10/30/2012 04:28 pm ET Updated Dec 30, 2012

Is Satire Dead?

A lot of my favorite books, from Lucky Jim by Kinglsley Amis to just about everything Chris Buckley has ever published, make great sport of withering satire, but I'm starting to wonder: Is satire dead?

How can satire be a weapon to change minds when no one pays close enough attention to anything they read even to notice when they are reading satire?

Or to point out another problem: How can actual, pointed satire even hope to get noticed when so much in our culture is already so impossibly over the top (cue up a mental image of Donald Trump's hair, please, so I don't have to -- once got stuck in the Yankee Stadium elevator just behind him and his hair -- still have nightmares about that)?

OK, I suppose one could point to The Daily Show With Jon Stewart and cite its influence and importance as some kind of testament to the continuing power and relevance of satire. And I love the show - can't emphasize that enough. But most of what Stewart and his team do is simply to point out - directly - the absurdity of so much of what passes for public discussion. Often his best laugh lines are clips of people saying just what they were caught saying they never said.

When I think of the classics of satire, I think of anger - and with so much anger kicking around in our culture now, so much pointless hate and name-calling, shouldn't we be seeing all kinds of new boldly satiric work? Shouldn't this bold satire help keep people mentally on their toes?

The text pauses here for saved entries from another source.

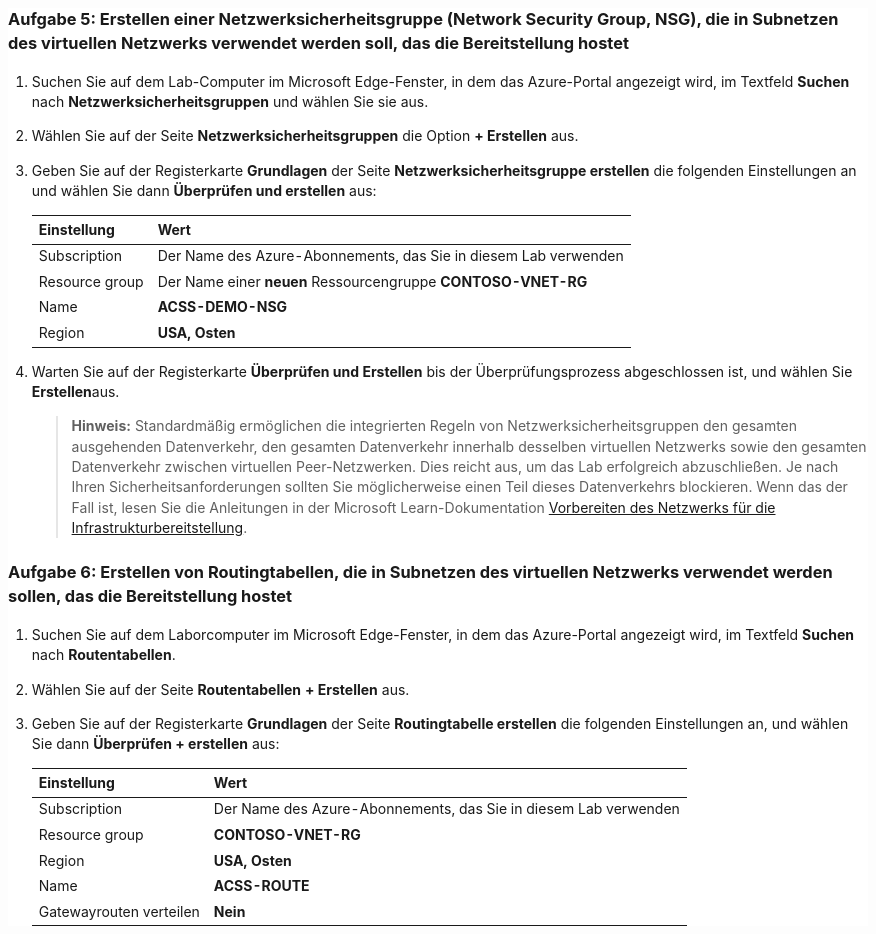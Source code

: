 ### Aufgabe 5: Erstellen einer Netzwerksicherheitsgruppe (Network Security Group, NSG), die in Subnetzen des virtuellen Netzwerks verwendet werden soll, das die Bereitstellung hostet

1. Suchen Sie auf dem Lab-Computer im Microsoft Edge-Fenster, in dem das Azure-Portal angezeigt wird, im Textfeld **Suchen** nach **Netzwerksicherheitsgruppen** und wählen Sie sie aus.
1. Wählen Sie auf der Seite **Netzwerksicherheitsgruppen** die Option **+ Erstellen** aus.
1. Geben Sie auf der Registerkarte **Grundlagen** der Seite **Netzwerksicherheitsgruppe erstellen** die folgenden Einstellungen an und wählen Sie dann **Überprüfen und erstellen** aus:

    |Einstellung|Wert|
    |---|---|
    |Subscription|Der Name des Azure-Abonnements, das Sie in diesem Lab verwenden|
    |Resource group|Der Name einer **neuen** Ressourcengruppe **CONTOSO-VNET-RG**|
    |Name|**ACSS-DEMO-NSG**|
    |Region|**USA, Osten**|

1. Warten Sie auf der Registerkarte **Überprüfen und Erstellen** bis der Überprüfungsprozess abgeschlossen ist, und wählen Sie **Erstellen**aus.

    >**Hinweis:** Standardmäßig ermöglichen die integrierten Regeln von Netzwerksicherheitsgruppen den gesamten ausgehenden Datenverkehr, den gesamten Datenverkehr innerhalb desselben virtuellen Netzwerks sowie den gesamten Datenverkehr zwischen virtuellen Peer-Netzwerken. Dies reicht aus, um das Lab erfolgreich abzuschließen. Je nach Ihren Sicherheitsanforderungen sollten Sie möglicherweise einen Teil dieses Datenverkehrs blockieren. Wenn das der Fall ist, lesen Sie die Anleitungen in der Microsoft Learn-Dokumentation [Vorbereiten des Netzwerks für die Infrastrukturbereitstellung](https://learn.microsoft.com/en-us/azure/sap/center-sap-solutions/prepare-network).

### Aufgabe 6: Erstellen von Routingtabellen, die in Subnetzen des virtuellen Netzwerks verwendet werden sollen, das die Bereitstellung hostet

1. Suchen Sie auf dem Laborcomputer im Microsoft Edge-Fenster, in dem das Azure-Portal angezeigt wird, im Textfeld **Suchen** nach **Routentabellen**.
1. Wählen Sie auf der Seite **Routentabellen** **+ Erstellen** aus.
1. Geben Sie auf der Registerkarte **Grundlagen** der Seite **Routingtabelle erstellen** die folgenden Einstellungen an, und wählen Sie dann **Überprüfen + erstellen** aus:

    |Einstellung|Wert|
    |---|---|
    |Subscription|Der Name des Azure-Abonnements, das Sie in diesem Lab verwenden|
    |Resource group|**CONTOSO-VNET-RG**|
    |Region|**USA, Osten**|
    |Name|**ACSS-ROUTE**|
    |Gatewayrouten verteilen|**Nein**|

It's a truly insignificant example, I warrant, but like a lot of people I spent Monday night flipping back and forth between the Giants-Cards game and the presidential debate, and watched enough of the debate to know that Obama was just pummeling Romney -- if it had been a heavyweight fight, Romney would have been spitting teeth out all over the place and would have needed "Vinny the Towel" in the corner to say "No mas!" for him. Yet huge numbers of pundits tried to present the thing as some kind of near-draw, all based on some insipid insider-perception argument that amounted to: Don't trust your own eyes! Don't trust your ears! Let U.S. tell you what just happened ...

It got me thinking: Why can't Washington political reporter types adhere to reality -- to what actually happened -- the way that sportswriters do? Both do analysis, both cook up fake little mini-dramas, both build figures up to knock them down -- but at some point, in sports, little factual details like the score do tend to get included.

So I did a satiric piece here at Huffington Post with the headline: If the Beltway Media Had Been at AT&T Park, Instead of the Debate

This was the first paragraph: "The San Francisco Giants and St. Louis Cardinals wrapped up a series of games in the National League Championship Series last night with both teams seeking to portray their performance in the most favorable light."

Pretty hard to miss the satire there, I'd think -- and yet maybe one in ten of the people who read the piece picked it up as satire. The rest all seemed to think I was for some reason doing a whole piece on the mood of the Cards' fans ...

Just one example. Doesn't matter. But it raises the question: If everyone is skimming what they read, is it even possible to practice satire? Anywhere other than on one page in the New Yorker?

(And, to anticipate one likely comment, sure, it may be that the piece of mine in question simply sucked -- fair enough -- but even then, couldn't the reaction have been: "Dude, don't even TRY satire, because you suck at it!" instead of "Nice piece."?)